To find a piece of the southern hemisphere, check out South Food & Wine Bar, opened by star Australian chef Luke Mangan, fellow Aussie Liz O’Connell, and native New Zealander Anna Weinberg, which captures a beautiful harmony between our home in San Francisco and our honorary home of Auckland. Otherwise, let my trip south of the equator inspire you to check out the real thing.
The Real Thing
Lamb lollipops, chicken garlic herb sausages, and fried eggs with bright orange yolks for breakfast -- and suddenly, my13-hour flight and 5am arrival in Auckland, NZ were a distant nuisance. Like a growing number of San Franciscans, I’ve taken a few holidays to the southern hemisphere, so this first meal was a nice welcome back and mouth-watering preview of the culinary indulgences to follow.

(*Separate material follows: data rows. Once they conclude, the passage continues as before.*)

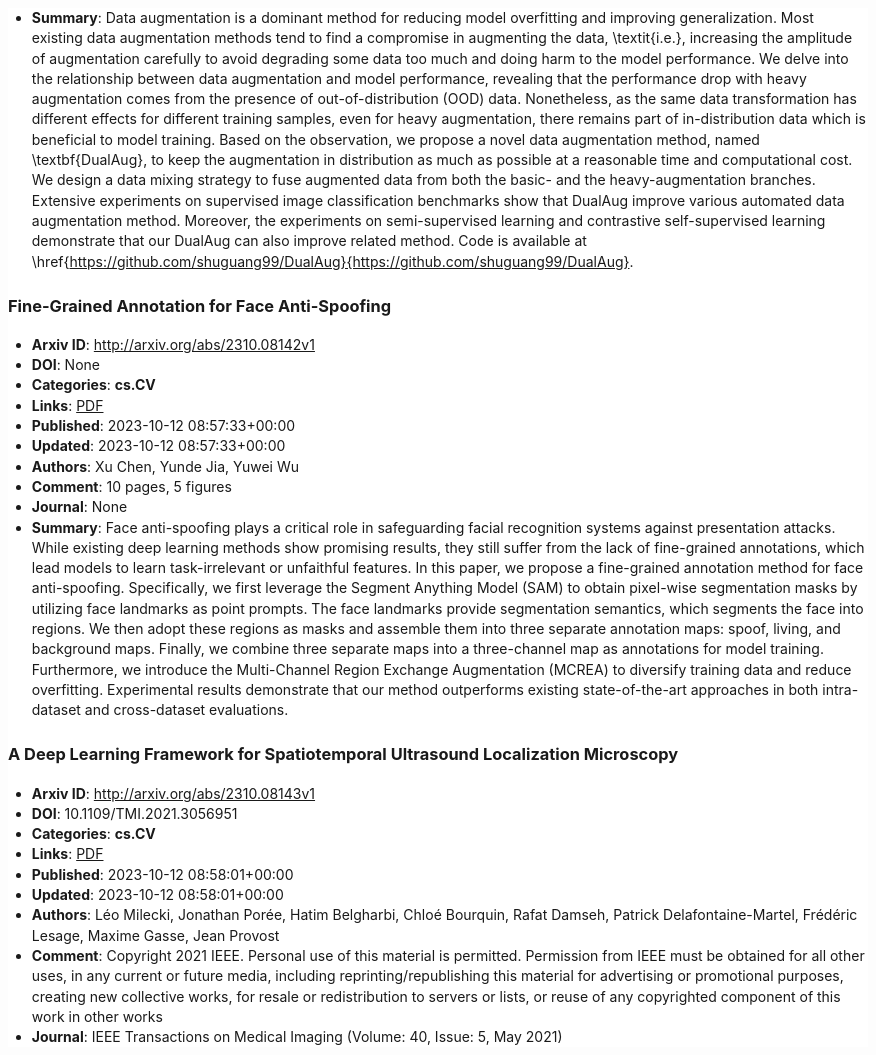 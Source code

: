 - **Summary**: Data augmentation is a dominant method for reducing model overfitting and improving generalization. Most existing data augmentation methods tend to find a compromise in augmenting the data, \textit{i.e.}, increasing the amplitude of augmentation carefully to avoid degrading some data too much and doing harm to the model performance. We delve into the relationship between data augmentation and model performance, revealing that the performance drop with heavy augmentation comes from the presence of out-of-distribution (OOD) data. Nonetheless, as the same data transformation has different effects for different training samples, even for heavy augmentation, there remains part of in-distribution data which is beneficial to model training. Based on the observation, we propose a novel data augmentation method, named \textbf{DualAug}, to keep the augmentation in distribution as much as possible at a reasonable time and computational cost. We design a data mixing strategy to fuse augmented data from both the basic- and the heavy-augmentation branches. Extensive experiments on supervised image classification benchmarks show that DualAug improve various automated data augmentation method. Moreover, the experiments on semi-supervised learning and contrastive self-supervised learning demonstrate that our DualAug can also improve related method. Code is available at \href{https://github.com/shuguang99/DualAug}{https://github.com/shuguang99/DualAug}.



### Fine-Grained Annotation for Face Anti-Spoofing
- **Arxiv ID**: http://arxiv.org/abs/2310.08142v1
- **DOI**: None
- **Categories**: **cs.CV**
- **Links**: [PDF](http://arxiv.org/pdf/2310.08142v1)
- **Published**: 2023-10-12 08:57:33+00:00
- **Updated**: 2023-10-12 08:57:33+00:00
- **Authors**: Xu Chen, Yunde Jia, Yuwei Wu
- **Comment**: 10 pages, 5 figures
- **Journal**: None
- **Summary**: Face anti-spoofing plays a critical role in safeguarding facial recognition systems against presentation attacks. While existing deep learning methods show promising results, they still suffer from the lack of fine-grained annotations, which lead models to learn task-irrelevant or unfaithful features. In this paper, we propose a fine-grained annotation method for face anti-spoofing. Specifically, we first leverage the Segment Anything Model (SAM) to obtain pixel-wise segmentation masks by utilizing face landmarks as point prompts. The face landmarks provide segmentation semantics, which segments the face into regions. We then adopt these regions as masks and assemble them into three separate annotation maps: spoof, living, and background maps. Finally, we combine three separate maps into a three-channel map as annotations for model training. Furthermore, we introduce the Multi-Channel Region Exchange Augmentation (MCREA) to diversify training data and reduce overfitting. Experimental results demonstrate that our method outperforms existing state-of-the-art approaches in both intra-dataset and cross-dataset evaluations.



### A Deep Learning Framework for Spatiotemporal Ultrasound Localization Microscopy
- **Arxiv ID**: http://arxiv.org/abs/2310.08143v1
- **DOI**: 10.1109/TMI.2021.3056951
- **Categories**: **cs.CV**
- **Links**: [PDF](http://arxiv.org/pdf/2310.08143v1)
- **Published**: 2023-10-12 08:58:01+00:00
- **Updated**: 2023-10-12 08:58:01+00:00
- **Authors**: Léo Milecki, Jonathan Porée, Hatim Belgharbi, Chloé Bourquin, Rafat Damseh, Patrick Delafontaine-Martel, Frédéric Lesage, Maxime Gasse, Jean Provost
- **Comment**: Copyright 2021 IEEE. Personal use of this material is permitted.
  Permission from IEEE must be obtained for all other uses, in any current or
  future media, including reprinting/republishing this material for advertising
  or promotional purposes, creating new collective works, for resale or
  redistribution to servers or lists, or reuse of any copyrighted component of
  this work in other works
- **Journal**: IEEE Transactions on Medical Imaging (Volume: 40, Issue: 5, May
  2021)
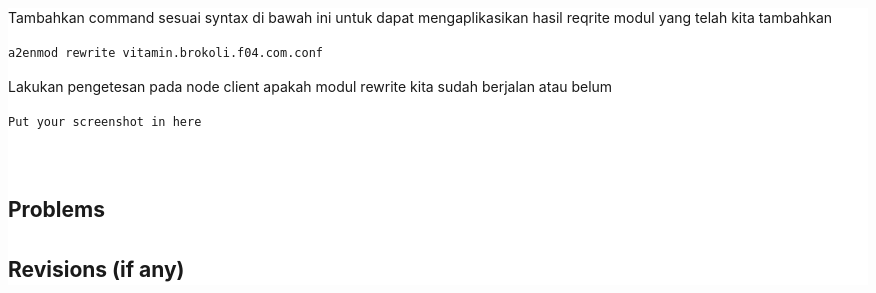 Tambahkan command sesuai syntax di bawah ini untuk dapat mengaplikasikan hasil reqrite modul yang telah kita tambahkan
```
a2enmod rewrite vitamin.brokoli.f04.com.conf
```

Lakukan pengetesan pada node client apakah modul rewrite kita sudah berjalan atau belum

`Put your screenshot in here`

<br>
  
## Problems

## Revisions (if any)
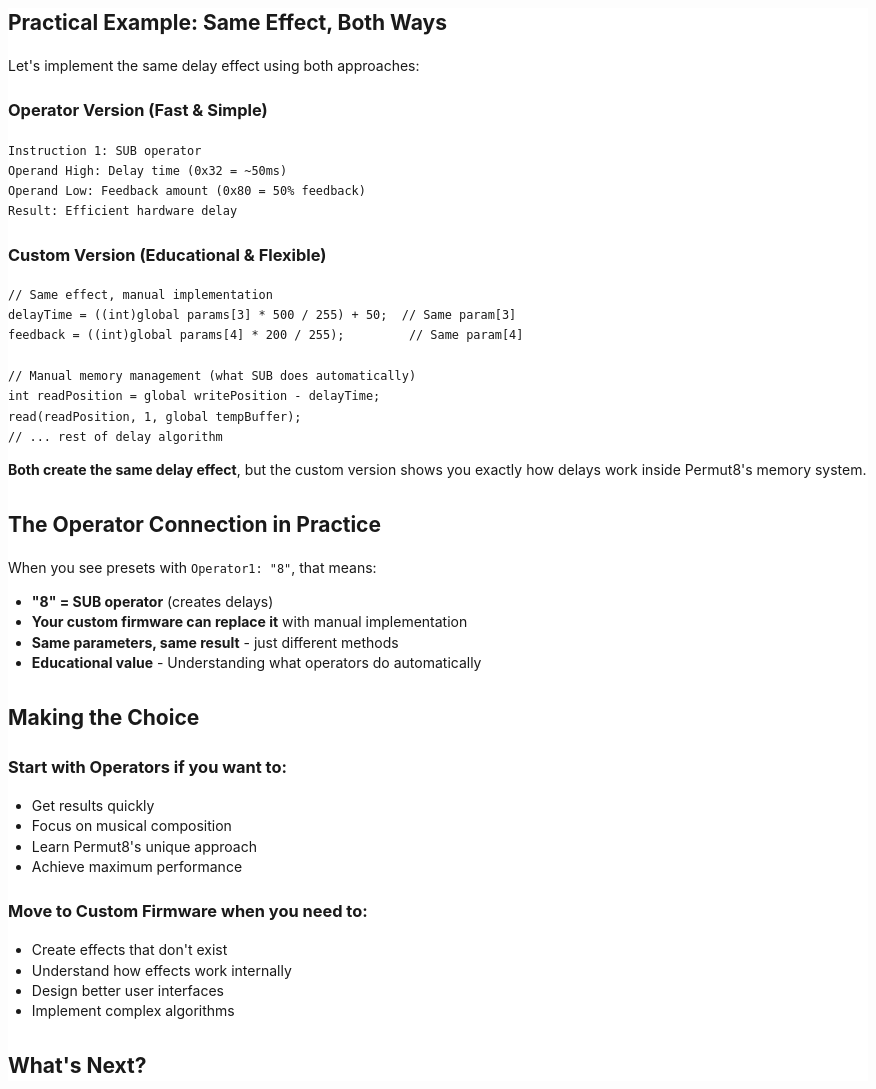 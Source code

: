 ## Practical Example: Same Effect, Both Ways

Let's implement the same delay effect using both approaches:

### **Operator Version** (Fast & Simple)
```
Instruction 1: SUB operator
Operand High: Delay time (0x32 = ~50ms)
Operand Low: Feedback amount (0x80 = 50% feedback)
Result: Efficient hardware delay
```

### **Custom Version** (Educational & Flexible)
```impala
// Same effect, manual implementation
delayTime = ((int)global params[3] * 500 / 255) + 50;  // Same param[3]
feedback = ((int)global params[4] * 200 / 255);         // Same param[4]

// Manual memory management (what SUB does automatically)
int readPosition = global writePosition - delayTime;
read(readPosition, 1, global tempBuffer);
// ... rest of delay algorithm
```

**Both create the same delay effect**, but the custom version shows you exactly how delays work inside Permut8's memory system.

## The Operator Connection in Practice

When you see presets with `Operator1: "8"`, that means:
- **"8" = SUB operator** (creates delays)
- **Your custom firmware can replace it** with manual implementation
- **Same parameters, same result** - just different methods
- **Educational value** - Understanding what operators do automatically

## Making the Choice

### **Start with Operators** if you want to:
- Get results quickly
- Focus on musical composition
- Learn Permut8's unique approach
- Achieve maximum performance

### **Move to Custom Firmware** when you need to:
- Create effects that don't exist
- Understand how effects work internally
- Design better user interfaces
- Implement complex algorithms

## What's Next?

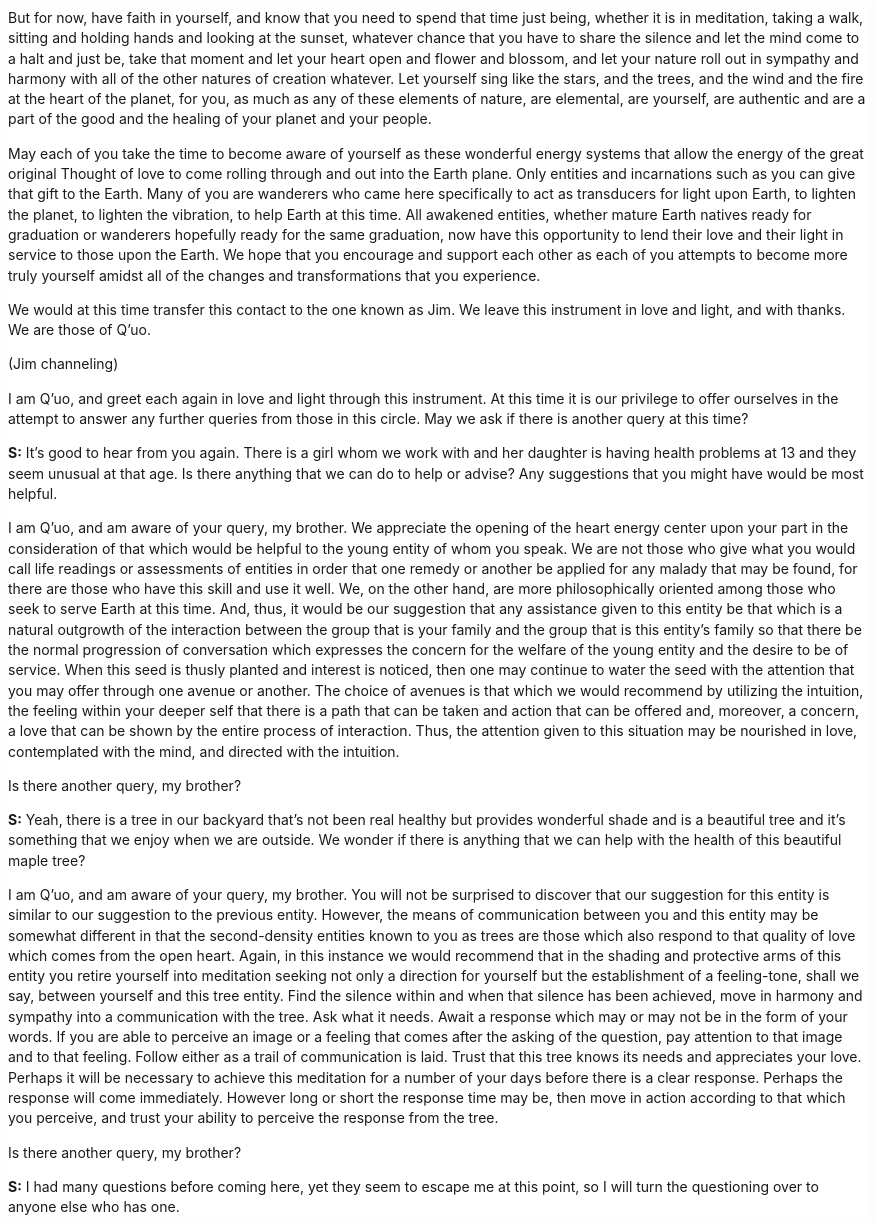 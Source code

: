 <p>But for now, have faith in yourself, and know that you need to spend that time just being, whether it is in meditation, taking a walk, sitting and holding hands and looking at the sunset, whatever chance that you have to share the silence and let the mind come to a halt and just be, take that moment and let your heart open and flower and blossom, and let your nature roll out in sympathy and harmony with all of the other natures of creation whatever. Let yourself sing like the stars, and the trees, and the wind and the fire at the heart of the planet, for you, as much as any of these elements of nature, are elemental, are yourself, are authentic and are a part of the good and the healing of your planet and your people.</p>
<p>May each of you take the time to become aware of yourself as these wonderful energy systems that allow the energy of the great original Thought of love to come rolling through and out into the Earth plane. Only entities and incarnations such as you can give that gift to the Earth. Many of you are wanderers who came here specifically to act as transducers for light upon Earth, to lighten the planet, to lighten the vibration, to help Earth at this time. All awakened entities, whether mature Earth natives ready for graduation or wanderers hopefully ready for the same graduation, now have this opportunity to lend their love and their light in service to those upon the Earth. We hope that you encourage and support each other as each of you attempts to become more truly yourself amidst all of the changes and transformations that you experience.</p>
<p>We would at this time transfer this contact to the one known as Jim. We leave this instrument in love and light, and with thanks. We are those of Q’uo.</p>
<p class="channel-type">(Jim channeling)</p>
<p>I am Q’uo, and greet each again in love and light through this instrument. At this time it is our privilege to offer ourselves in the attempt to answer any further queries from those in this circle. May we ask if there is another query at this time?</p>
<p><strong>S:</strong> It’s good to hear from you again. There is a girl whom we work with and her daughter is having health problems at 13 and they seem unusual at that age. Is there anything that we can do to help or advise? Any suggestions that you might have would be most helpful.</p>
<p>I am Q’uo, and am aware of your query, my brother. We appreciate the opening of the heart energy center upon your part in the consideration of that which would be helpful to the young entity of whom you speak. We are not those who give what you would call life readings or assessments of entities in order that one remedy or another be applied for any malady that may be found, for there are those who have this skill and use it well. We, on the other hand, are more philosophically oriented among those who seek to serve Earth at this time. And, thus, it would be our suggestion that any assistance given to this entity be that which is a natural outgrowth of the interaction between the group that is your family and the group that is this entity’s family so that there be the normal progression of conversation which expresses the concern for the welfare of the young entity and the desire to be of service. When this seed is thusly planted and interest is noticed, then one may continue to water the seed with the attention that you may offer through one avenue or another. The choice of avenues is that which we would recommend by utilizing the intuition, the feeling within your deeper self that there is a path that can be taken and action that can be offered and, moreover, a concern, a love that can be shown by the entire process of interaction. Thus, the attention given to this situation may be nourished in love, contemplated with the mind, and directed with the intuition.</p>
<p>Is there another query, my brother?</p>
<p><strong>S:</strong> Yeah, there is a tree in our backyard that’s not been real healthy but provides wonderful shade and is a beautiful tree and it’s something that we enjoy when we are outside. We wonder if there is anything that we can help with the health of this beautiful maple tree?</p>
<p>I am Q’uo, and am aware of your query, my brother. You will not be surprised to discover that our suggestion for this entity is similar to our suggestion to the previous entity. However, the means of communication between you and this entity may be somewhat different in that the second-density entities known to you as trees are those which also respond to that quality of love which comes from the open heart. Again, in this instance we would recommend that in the shading and protective arms of this entity you retire yourself into meditation seeking not only a direction for yourself but the establishment of a feeling-tone, shall we say, between yourself and this tree entity. Find the silence within and when that silence has been achieved, move in harmony and sympathy into a communication with the tree. Ask what it needs. Await a response which may or may not be in the form of your words. If you are able to perceive an image or a feeling that comes after the asking of the question, pay attention to that image and to that feeling. Follow either as a trail of communication is laid. Trust that this tree knows its needs and appreciates your love. Perhaps it will be necessary to achieve this meditation for a number of your days before there is a clear response. Perhaps the response will come immediately. However long or short the response time may be, then move in action according to that which you perceive, and trust your ability to perceive the response from the tree.</p>
<p>Is there another query, my brother?</p>
<p><strong>S:</strong> I had many questions before coming here, yet they seem to escape me at this point, so I will turn the questioning over to anyone else who has one.</p> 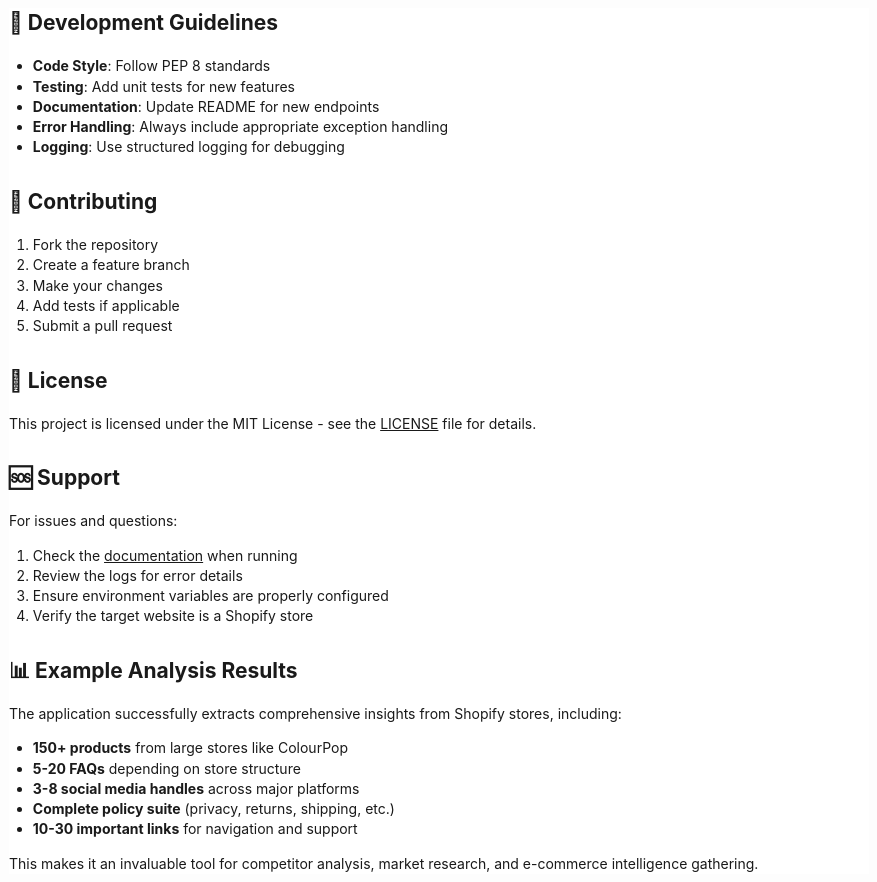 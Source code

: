 ## 📝 Development Guidelines

- **Code Style**: Follow PEP 8 standards
- **Testing**: Add unit tests for new features
- **Documentation**: Update README for new endpoints
- **Error Handling**: Always include appropriate exception handling
- **Logging**: Use structured logging for debugging

## 🤝 Contributing

1. Fork the repository
2. Create a feature branch
3. Make your changes
4. Add tests if applicable
5. Submit a pull request

## 📄 License

This project is licensed under the MIT License - see the [LICENSE](LICENSE) file for details.

## 🆘 Support

For issues and questions:
1. Check the [documentation](http://localhost:8000/docs) when running
2. Review the logs for error details
3. Ensure environment variables are properly configured
4. Verify the target website is a Shopify store

## 📊 Example Analysis Results

The application successfully extracts comprehensive insights from Shopify stores, including:

- **150+ products** from large stores like ColourPop
- **5-20 FAQs** depending on store structure  
- **3-8 social media handles** across major platforms
- **Complete policy suite** (privacy, returns, shipping, etc.)
- **10-30 important links** for navigation and support

This makes it an invaluable tool for competitor analysis, market research, and e-commerce intelligence gathering.

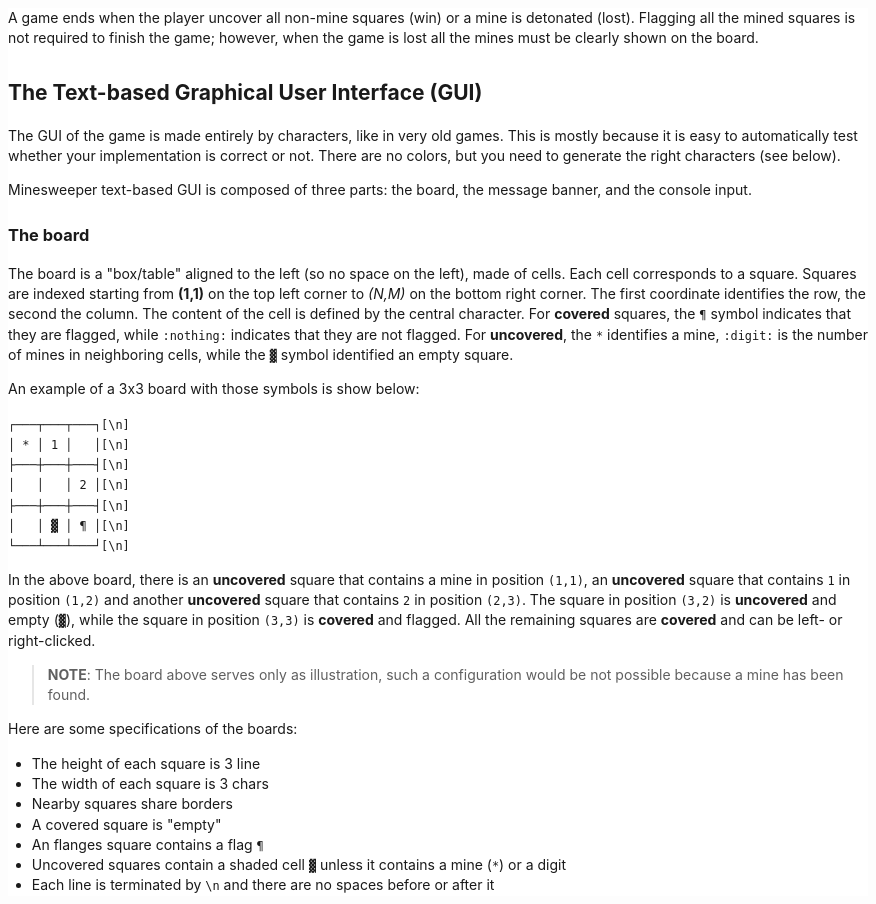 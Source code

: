 A game ends when the player uncover all non-mine squares (win) or a mine is detonated (lost). Flagging all the mined squares is not required to finish the game; however, when the game is lost all the mines must be clearly shown on the board.

## The Text-based Graphical User Interface (GUI)
The GUI of the game is made entirely by characters, like in very old games. This is mostly because it is easy to automatically test whether your implementation is correct or not. There are no colors, but you need to generate the right characters (see below).

Minesweeper text-based GUI is composed of three parts: 
the board, 
the message banner, 
and the console input. 

### The board 
The board is a "box/table" aligned to the left (so no space on the left), made of cells. Each cell corresponds to a square. Squares are indexed starting from **(1,1)** on the top left corner to *(N,M)* on the bottom right corner. The first coordinate identifies the row, the second the column. The content of the cell is defined by the central character.
For **covered** squares, the `¶` symbol indicates that they are flagged, while 
`:nothing:` indicates that they are not flagged.
For **uncovered**,  the `*` identifies a mine, `:digit:` is the number of mines in neighboring cells, while the `▓` symbol identified an empty square.

An example of a 3x3 board with those symbols is show below:

```
┌───┬───┬───┐[\n]
│ * │ 1 │   │[\n]
├───┼───┼───┤[\n]
│   │   │ 2 │[\n]
├───┼───┼───┤[\n]
│   │ ▓ │ ¶ │[\n]
└───┴───┴───┘[\n]
```

In the above board, there is an **uncovered** square that contains a mine in position `(1,1)`, an  **uncovered** square that contains `1` in position `(1,2)` and another  **uncovered** square that contains `2` in position `(2,3)`. The square in position `(3,2)` is **uncovered** and empty (`▓`), while the square in position `(3,3)` is **covered** and flagged. All the remaining squares are **covered** and can be left- or right-clicked.

> **NOTE**: The board above serves only as illustration, such a configuration would be not possible because a mine has been found.

Here are some specifications of the boards:

* The height of each square is 3 line
* The width of each square is 3 chars
* Nearby squares share borders
* A covered square is "empty"
* An flanges square contains a flag `¶`
* Uncovered squares contain a shaded cell `▓` unless it contains a mine (`*`) or a digit
* Each line is terminated by `\n` and there are no spaces before or after it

And, with every visit, I look forward to plentiful avocado (they taste creamier and more flavorful than in the States) and sweet kumara (sweet potato in Maori).
Great friends and former San Franciscans Annette and Michael Dearth, moved to the City of Sails several years ago to open a restaurant here. Through them, I’ve learned a lot about Kiwi cuisine -- originating in British cookery with Mediterranean, Asian and native Maori influences. Here, organic and sustainable are part of the culinary vocabulary, but the term “local” is redundant, given the size of the country (think California).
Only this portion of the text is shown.